Data records:
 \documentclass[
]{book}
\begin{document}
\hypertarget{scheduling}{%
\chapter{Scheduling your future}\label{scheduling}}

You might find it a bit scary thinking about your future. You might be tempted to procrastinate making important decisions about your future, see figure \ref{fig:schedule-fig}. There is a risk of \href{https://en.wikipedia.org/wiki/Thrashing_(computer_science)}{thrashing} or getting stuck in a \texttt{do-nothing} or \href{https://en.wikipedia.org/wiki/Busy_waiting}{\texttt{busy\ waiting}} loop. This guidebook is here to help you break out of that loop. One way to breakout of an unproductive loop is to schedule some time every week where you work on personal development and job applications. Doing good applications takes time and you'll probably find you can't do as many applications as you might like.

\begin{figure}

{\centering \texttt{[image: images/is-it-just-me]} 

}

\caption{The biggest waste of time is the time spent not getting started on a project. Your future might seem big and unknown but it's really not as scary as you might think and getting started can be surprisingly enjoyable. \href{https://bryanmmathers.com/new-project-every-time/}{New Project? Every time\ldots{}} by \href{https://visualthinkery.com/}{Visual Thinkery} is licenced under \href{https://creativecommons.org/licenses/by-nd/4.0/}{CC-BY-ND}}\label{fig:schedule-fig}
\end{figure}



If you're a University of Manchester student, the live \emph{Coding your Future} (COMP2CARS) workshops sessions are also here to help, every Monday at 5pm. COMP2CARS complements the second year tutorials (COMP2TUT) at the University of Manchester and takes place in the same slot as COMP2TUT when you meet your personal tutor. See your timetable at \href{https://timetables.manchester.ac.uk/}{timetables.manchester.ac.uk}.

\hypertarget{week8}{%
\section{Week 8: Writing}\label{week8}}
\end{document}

• _Work to complete_: Exactly as shown, repeat every record.

• _Response to the exercise_:
 \documentclass[
]{book}
\begin{document}
\hypertarget{scheduling}{%
\chapter{Scheduling your future}\label{scheduling}}

You might find it a bit scary thinking about your future. You might be tempted to procrastinate making important decisions about your future, see figure \ref{fig:schedule-fig}. There is a risk of \href{https://en.wikipedia.org/wiki/Thrashing_(computer_science)}{thrashing} or getting stuck in a \texttt{do-nothing} or \href{https://en.wikipedia.org/wiki/Busy_waiting}{\texttt{busy\ waiting}} loop. This guidebook is here to help you break out of that loop. One way to breakout of an unproductive loop is to schedule some time every week where you work on personal development and job applications. Doing good applications takes time and you'll probably find you can't do as many applications as you might like.

\begin{figure}

{\centering \texttt{[image: images/is-it-just-me]} 

}

\caption{The biggest waste of time is the time spent not getting started on a project. Your future might seem big and unknown but it's really not as scary as you might think and getting started can be surprisingly enjoyable. \href{https://bryanmmathers.com/new-project-every-time/}{New Project? Every time\ldots{}} by \href{https://visualthinkery.com/}{Visual Thinkery} is licenced under \href{https://creativecommons.org/licenses/by-nd/4.0/}{CC-BY-ND}}\label{fig:schedule-fig}
\end{figure}



If you're a University of Manchester student, the live \emph{Coding your Future} (COMP2CARS) workshops sessions are also here to help, every Monday at 5pm. COMP2CARS complements the second year tutorials (COMP2TUT) at the University of Manchester and takes place in the same slot as COMP2TUT when you meet your personal tutor. See your timetable at \href{https://timetables.manchester.ac.uk/}{timetables.manchester.ac.uk}.

\hypertarget{week8}{%
\section{Week 8: Writing}\label{week8}}
\end{document}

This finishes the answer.